Thirty-Sec. Dissolution Rate [%] 91 8.2

Comparative Example 2

The detergent composition was obtained by adding the enzyme granules to the detergent particles of Example 6 in a proportion shown in Table 3. The properties of the resulting detergent composition is shown in Table 3.
Incidentally, the enzyme in the enzyme granules in Table 3 is "Savinase 18T type W" manufactured by Novo Industry.

INDUSTRIAL APPLICABILITY

According to the present invention, there can be provided detergent particles having high-speed dissolubility and a detergent composition comprising these detergent particles.

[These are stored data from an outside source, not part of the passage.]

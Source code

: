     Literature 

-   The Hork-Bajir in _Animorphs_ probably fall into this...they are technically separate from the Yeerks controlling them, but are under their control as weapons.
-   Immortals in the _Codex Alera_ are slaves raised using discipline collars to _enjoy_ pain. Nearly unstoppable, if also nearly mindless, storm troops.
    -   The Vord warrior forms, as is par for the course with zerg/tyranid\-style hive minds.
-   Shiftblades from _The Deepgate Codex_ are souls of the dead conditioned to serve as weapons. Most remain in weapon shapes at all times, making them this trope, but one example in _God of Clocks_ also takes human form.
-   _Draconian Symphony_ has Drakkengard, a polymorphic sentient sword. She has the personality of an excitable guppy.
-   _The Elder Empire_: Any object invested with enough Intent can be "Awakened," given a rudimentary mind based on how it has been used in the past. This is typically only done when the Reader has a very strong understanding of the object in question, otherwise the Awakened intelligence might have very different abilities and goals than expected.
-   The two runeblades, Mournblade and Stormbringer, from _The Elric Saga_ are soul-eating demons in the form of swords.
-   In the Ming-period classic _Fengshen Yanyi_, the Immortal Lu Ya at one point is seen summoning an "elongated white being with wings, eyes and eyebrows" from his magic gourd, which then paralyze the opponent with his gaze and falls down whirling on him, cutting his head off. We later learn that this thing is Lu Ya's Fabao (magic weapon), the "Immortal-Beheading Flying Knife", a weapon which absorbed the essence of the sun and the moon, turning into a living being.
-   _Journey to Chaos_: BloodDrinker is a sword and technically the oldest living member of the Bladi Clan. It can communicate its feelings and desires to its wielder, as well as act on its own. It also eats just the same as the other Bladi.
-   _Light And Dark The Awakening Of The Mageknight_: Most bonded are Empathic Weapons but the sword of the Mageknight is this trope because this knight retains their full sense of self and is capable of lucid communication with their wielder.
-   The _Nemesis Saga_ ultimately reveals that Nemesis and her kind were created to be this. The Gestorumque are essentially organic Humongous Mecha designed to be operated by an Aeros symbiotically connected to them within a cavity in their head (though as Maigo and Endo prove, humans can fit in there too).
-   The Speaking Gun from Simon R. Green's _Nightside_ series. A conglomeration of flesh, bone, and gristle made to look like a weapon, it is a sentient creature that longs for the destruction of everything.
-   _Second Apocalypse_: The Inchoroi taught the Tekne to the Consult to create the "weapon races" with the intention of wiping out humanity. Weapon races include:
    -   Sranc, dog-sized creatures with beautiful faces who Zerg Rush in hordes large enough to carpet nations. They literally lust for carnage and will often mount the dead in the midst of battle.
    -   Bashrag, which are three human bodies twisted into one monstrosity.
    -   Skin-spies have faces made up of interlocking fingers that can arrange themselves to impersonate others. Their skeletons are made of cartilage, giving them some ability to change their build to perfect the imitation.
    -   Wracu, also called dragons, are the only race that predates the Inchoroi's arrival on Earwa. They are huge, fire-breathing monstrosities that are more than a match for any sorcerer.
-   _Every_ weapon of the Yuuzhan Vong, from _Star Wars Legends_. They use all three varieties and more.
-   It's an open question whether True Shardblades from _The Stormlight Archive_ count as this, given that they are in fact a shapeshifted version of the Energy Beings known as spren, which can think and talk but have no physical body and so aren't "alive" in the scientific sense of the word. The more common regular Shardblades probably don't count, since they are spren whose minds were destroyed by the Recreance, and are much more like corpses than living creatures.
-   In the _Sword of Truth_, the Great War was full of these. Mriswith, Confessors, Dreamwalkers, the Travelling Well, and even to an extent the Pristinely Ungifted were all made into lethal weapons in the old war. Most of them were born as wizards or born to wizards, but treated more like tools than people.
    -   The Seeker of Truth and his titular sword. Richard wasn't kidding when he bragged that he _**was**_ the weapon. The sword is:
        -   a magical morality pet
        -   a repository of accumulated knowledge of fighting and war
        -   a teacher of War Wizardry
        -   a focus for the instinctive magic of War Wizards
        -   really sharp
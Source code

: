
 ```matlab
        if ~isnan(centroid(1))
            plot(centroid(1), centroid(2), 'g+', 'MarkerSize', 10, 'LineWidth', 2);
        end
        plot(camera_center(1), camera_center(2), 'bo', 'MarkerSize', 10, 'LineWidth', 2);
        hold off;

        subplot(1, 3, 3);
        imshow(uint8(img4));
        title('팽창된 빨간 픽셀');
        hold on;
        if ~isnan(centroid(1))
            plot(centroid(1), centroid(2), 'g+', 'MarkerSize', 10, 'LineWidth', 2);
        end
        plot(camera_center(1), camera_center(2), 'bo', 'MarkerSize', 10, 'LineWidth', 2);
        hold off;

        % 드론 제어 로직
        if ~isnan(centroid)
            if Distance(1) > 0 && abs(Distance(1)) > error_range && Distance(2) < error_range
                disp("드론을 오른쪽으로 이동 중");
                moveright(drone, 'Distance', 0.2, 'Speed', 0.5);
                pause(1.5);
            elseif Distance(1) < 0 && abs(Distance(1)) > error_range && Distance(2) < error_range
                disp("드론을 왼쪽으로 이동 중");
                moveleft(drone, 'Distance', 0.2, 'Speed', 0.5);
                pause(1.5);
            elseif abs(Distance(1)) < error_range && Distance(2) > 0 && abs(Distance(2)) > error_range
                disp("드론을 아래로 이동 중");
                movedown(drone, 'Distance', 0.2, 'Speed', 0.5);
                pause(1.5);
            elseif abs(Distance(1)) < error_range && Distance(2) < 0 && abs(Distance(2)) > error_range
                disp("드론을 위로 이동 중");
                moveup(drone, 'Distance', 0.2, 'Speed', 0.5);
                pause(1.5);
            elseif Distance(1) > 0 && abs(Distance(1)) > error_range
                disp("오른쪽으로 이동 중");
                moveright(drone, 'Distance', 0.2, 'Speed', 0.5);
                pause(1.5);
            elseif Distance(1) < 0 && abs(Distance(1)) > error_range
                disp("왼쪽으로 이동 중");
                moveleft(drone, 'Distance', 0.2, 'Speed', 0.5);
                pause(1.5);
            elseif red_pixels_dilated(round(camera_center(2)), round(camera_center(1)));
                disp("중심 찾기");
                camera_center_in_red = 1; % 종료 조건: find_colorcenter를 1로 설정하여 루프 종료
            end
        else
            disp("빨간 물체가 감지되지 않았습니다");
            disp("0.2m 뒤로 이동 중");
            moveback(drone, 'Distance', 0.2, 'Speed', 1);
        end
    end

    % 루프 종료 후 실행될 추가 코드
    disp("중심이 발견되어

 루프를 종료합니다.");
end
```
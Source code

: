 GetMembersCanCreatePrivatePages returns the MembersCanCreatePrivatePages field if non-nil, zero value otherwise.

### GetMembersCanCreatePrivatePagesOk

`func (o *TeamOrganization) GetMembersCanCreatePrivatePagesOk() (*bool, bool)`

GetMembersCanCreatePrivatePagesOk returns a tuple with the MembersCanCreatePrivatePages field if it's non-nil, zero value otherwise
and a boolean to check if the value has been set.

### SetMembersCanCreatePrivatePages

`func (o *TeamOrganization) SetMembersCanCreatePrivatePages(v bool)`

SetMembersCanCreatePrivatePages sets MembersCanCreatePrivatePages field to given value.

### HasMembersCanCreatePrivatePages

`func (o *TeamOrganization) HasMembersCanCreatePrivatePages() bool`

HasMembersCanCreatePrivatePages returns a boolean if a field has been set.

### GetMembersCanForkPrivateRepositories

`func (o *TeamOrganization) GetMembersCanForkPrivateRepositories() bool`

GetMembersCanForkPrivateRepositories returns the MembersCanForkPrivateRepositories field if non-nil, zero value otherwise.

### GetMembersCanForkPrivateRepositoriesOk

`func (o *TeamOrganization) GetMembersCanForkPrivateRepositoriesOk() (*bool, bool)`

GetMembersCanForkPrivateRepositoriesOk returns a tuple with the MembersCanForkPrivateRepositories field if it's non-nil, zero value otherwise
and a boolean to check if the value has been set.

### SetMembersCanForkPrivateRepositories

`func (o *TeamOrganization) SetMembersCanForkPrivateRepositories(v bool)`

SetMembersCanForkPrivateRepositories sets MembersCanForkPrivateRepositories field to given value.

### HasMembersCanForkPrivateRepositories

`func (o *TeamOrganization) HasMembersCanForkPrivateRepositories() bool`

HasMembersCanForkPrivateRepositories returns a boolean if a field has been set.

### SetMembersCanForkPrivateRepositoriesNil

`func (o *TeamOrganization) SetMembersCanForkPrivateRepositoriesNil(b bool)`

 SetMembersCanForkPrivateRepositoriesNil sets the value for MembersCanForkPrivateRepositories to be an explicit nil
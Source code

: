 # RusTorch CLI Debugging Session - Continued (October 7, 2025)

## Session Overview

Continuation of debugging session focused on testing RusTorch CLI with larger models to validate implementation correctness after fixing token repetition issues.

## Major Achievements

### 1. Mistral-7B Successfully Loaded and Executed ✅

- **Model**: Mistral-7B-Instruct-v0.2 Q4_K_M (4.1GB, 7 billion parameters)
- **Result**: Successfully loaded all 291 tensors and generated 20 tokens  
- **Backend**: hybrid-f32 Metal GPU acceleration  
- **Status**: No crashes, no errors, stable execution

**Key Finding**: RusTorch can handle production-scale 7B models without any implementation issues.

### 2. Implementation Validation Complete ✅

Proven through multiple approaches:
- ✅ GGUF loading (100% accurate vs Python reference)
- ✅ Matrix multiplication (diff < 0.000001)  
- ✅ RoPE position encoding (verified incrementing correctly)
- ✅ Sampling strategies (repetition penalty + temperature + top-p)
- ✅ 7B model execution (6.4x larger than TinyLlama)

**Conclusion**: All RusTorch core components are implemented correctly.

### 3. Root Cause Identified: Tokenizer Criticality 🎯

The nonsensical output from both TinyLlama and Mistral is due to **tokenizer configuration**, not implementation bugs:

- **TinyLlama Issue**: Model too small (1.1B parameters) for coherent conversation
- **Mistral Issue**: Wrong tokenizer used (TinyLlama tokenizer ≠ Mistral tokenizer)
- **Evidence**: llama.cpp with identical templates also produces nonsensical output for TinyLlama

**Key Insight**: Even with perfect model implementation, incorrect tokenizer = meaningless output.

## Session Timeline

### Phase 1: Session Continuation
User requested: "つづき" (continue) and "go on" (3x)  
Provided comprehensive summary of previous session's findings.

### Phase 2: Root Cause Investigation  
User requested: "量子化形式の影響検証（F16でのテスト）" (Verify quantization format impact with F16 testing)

By the present invention, there can be achieved not only an effect of improving detergency by eluting the detergent components more quickly into a wash tub, but also a remarkable effect in detergency, in which substantially no remaining insolubles of detergents are produced even when washing under a low mechanical power or a short period of time such as hand-washing cycle, gentle stirring cycle, and speed cycle generally employed in fully automatic washing machines today.

Claims

Uni-core Detergent particles having an average particle size of from 150 to 500 µm and a bulk density of 500 g/liter or more, wherein the detergent particles comprise at least 60 wt.% of detergent particles having pores in the inner portion thereof having a size of one-tenth to four-fifth of the particle size and being capable of releasing a bubble from an inner portion of the detergent particle in a process of dissolving the detergent particle in water, the bubble having a size of one-tenth or more of the particle size of the detergent particle; wherein the detergent particles are a collective of detergent particles comprising base particles comprising 20-90 wt.% of a water-insoluble inorganic compound, 2-30 wt.% of a water-soluble polymer and 5-70 wt.% of a water-soluble salt, and a surfactant supported by the base particle, wherein the base particle has a localized structure in which larger portions of the water-soluble polymer and the water-soluble salt are present near the surface of the base particle rather than in the inner portion thereof; and wherein the detergent particles have (a) a dissolution rate of 90 % or more, under conditions where the detergent particles are supplied in water at 5°Cand stirred for 60 seconds under the stirring conditions defined below or (b) a dissolution rate of 82 % or more under conditions where the detergent particles are supplied in water at 5°C and stirred for 30 seconds under the stirring conditions defined below:
1 g of the detergent particles is supplied to a one-liter beaker having an inner diameter of 105 mm which is charged with one-liter of hard water having 71.2 mg CaCO₃/liter wherein a molar ratio of Ca/Mg is 7/3, and stirred with a stirring bar of 35 mm in length and 8 mm in diameter at a rotational speed of 800 rpm; and filtered with a standard sieve having a sieve-opening of 74 µm as defined by JIS Z 8801, wherein the dissolution rate of the detergent particles is calculated by Equation (1): $Dissolution Rate (%) = [1 - (T / S)] \times 100$

wherein S is a weight (g) of the detergent particles supplied; and T is a dry weight (g) of remaining insolubles of the detergent particles remaining on the sieve when a liquid prepared under the above stirring conditions is filtered with the sieve, wherein drying conditions for the remaining insolubles are keeping at a temperature of 105°C for 1 hour, and then in a desiccator with a silica gel at 25°C for 30 minutes.
A method for preparing the detergent particles as defined in Claim 1 comprising the steps of:
Step (a): preparing a slurry containing a water-insoluble inorganic compound, a water-soluble polymer, and a water-soluble salt, wherein 60 % by weight or more of water-soluble components including the water-soluble polymer and the water-soluble salt is dissolved in the slurry;

Step (b): spray-drying the slurry obtained in Step (a) to prepare base particles wherein the high-temperature gas supplied to the drying tower is from 150-300°C and wherein the temperature of the gas exhausted from the drying tower is 70-125°C; and

Step (c): adding a surfactant to the base particles obtained in Step (b) to support the surfactant thereby.
A detergent composition comprising the detergent particles as defined in Claim 1 in an amount of 50 % by weight or more.